### [TASK OBJECTIVE]
Those lines of the data that hold the word "quoted" are to be copied out.

.....

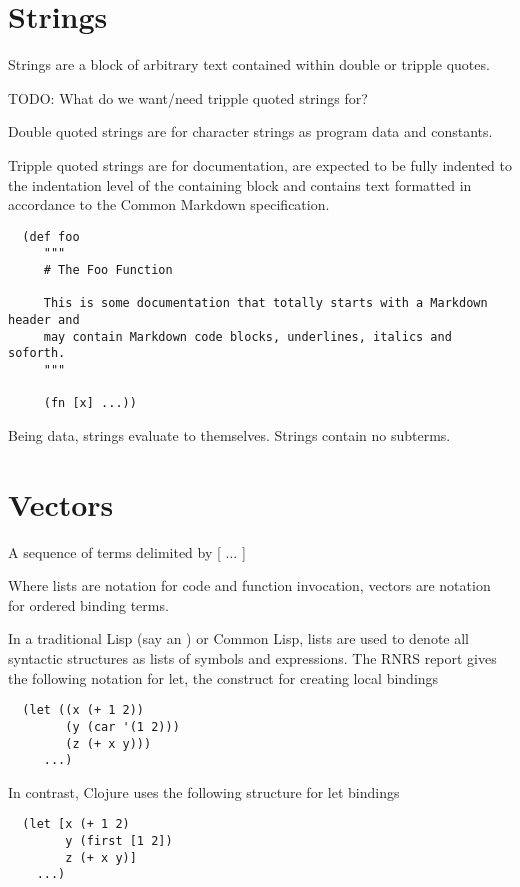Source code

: \documentclass{report}
\def\rnrs{RNRS }
\begin{document}
\section{Strings}


Strings are a block of arbitrary text contained within double or tripple quotes.

TODO: What do we want/need tripple quoted strings for?

Double quoted strings are for character strings as program data and constants.

Tripple quoted strings are for documentation, are expected to be fully
indented to the indentation level of the containing block and contains text
formatted in accordance to the Common Markdown specification.

\begin{lstlisting}
  (def foo
     """
     # The Foo Function
   
     This is some documentation that totally starts with a Markdown header and
     may contain Markdown code blocks, underlines, italics and soforth.
     """
   
     (fn [x] ...))
\end{lstlisting}

Being data, strings evaluate to themselves. Strings contain no subterms.

\section{Vectors}


A sequence of terms delimited by [ ... ]

Where lists are notation for code and function invocation, vectors are
notation for ordered binding terms.

In a traditional Lisp (say an ) or Common Lisp, lists are used to
denote all syntactic structures as lists of symbols and expressions. The
\rnrs report gives the following notation for let, the construct for
creating local bindings

\begin{lstlisting}
  (let ((x (+ 1 2))
        (y (car '(1 2)))
        (z (+ x y)))
     ...)
\end{lstlisting}

In contrast, Clojure uses the following structure for let bindings

\begin{lstlisting}
  (let [x (+ 1 2)
        y (first [1 2])
        z (+ x y)]
    ...)
\end{lstlisting}
\end{document}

.....

### [RESPONSE BOX]
TODO: What do we want/need tripple quoted strings for?
Double quoted strings are for character strings as program data and constants.
Tripple quoted strings are for documentation, are expected to be fully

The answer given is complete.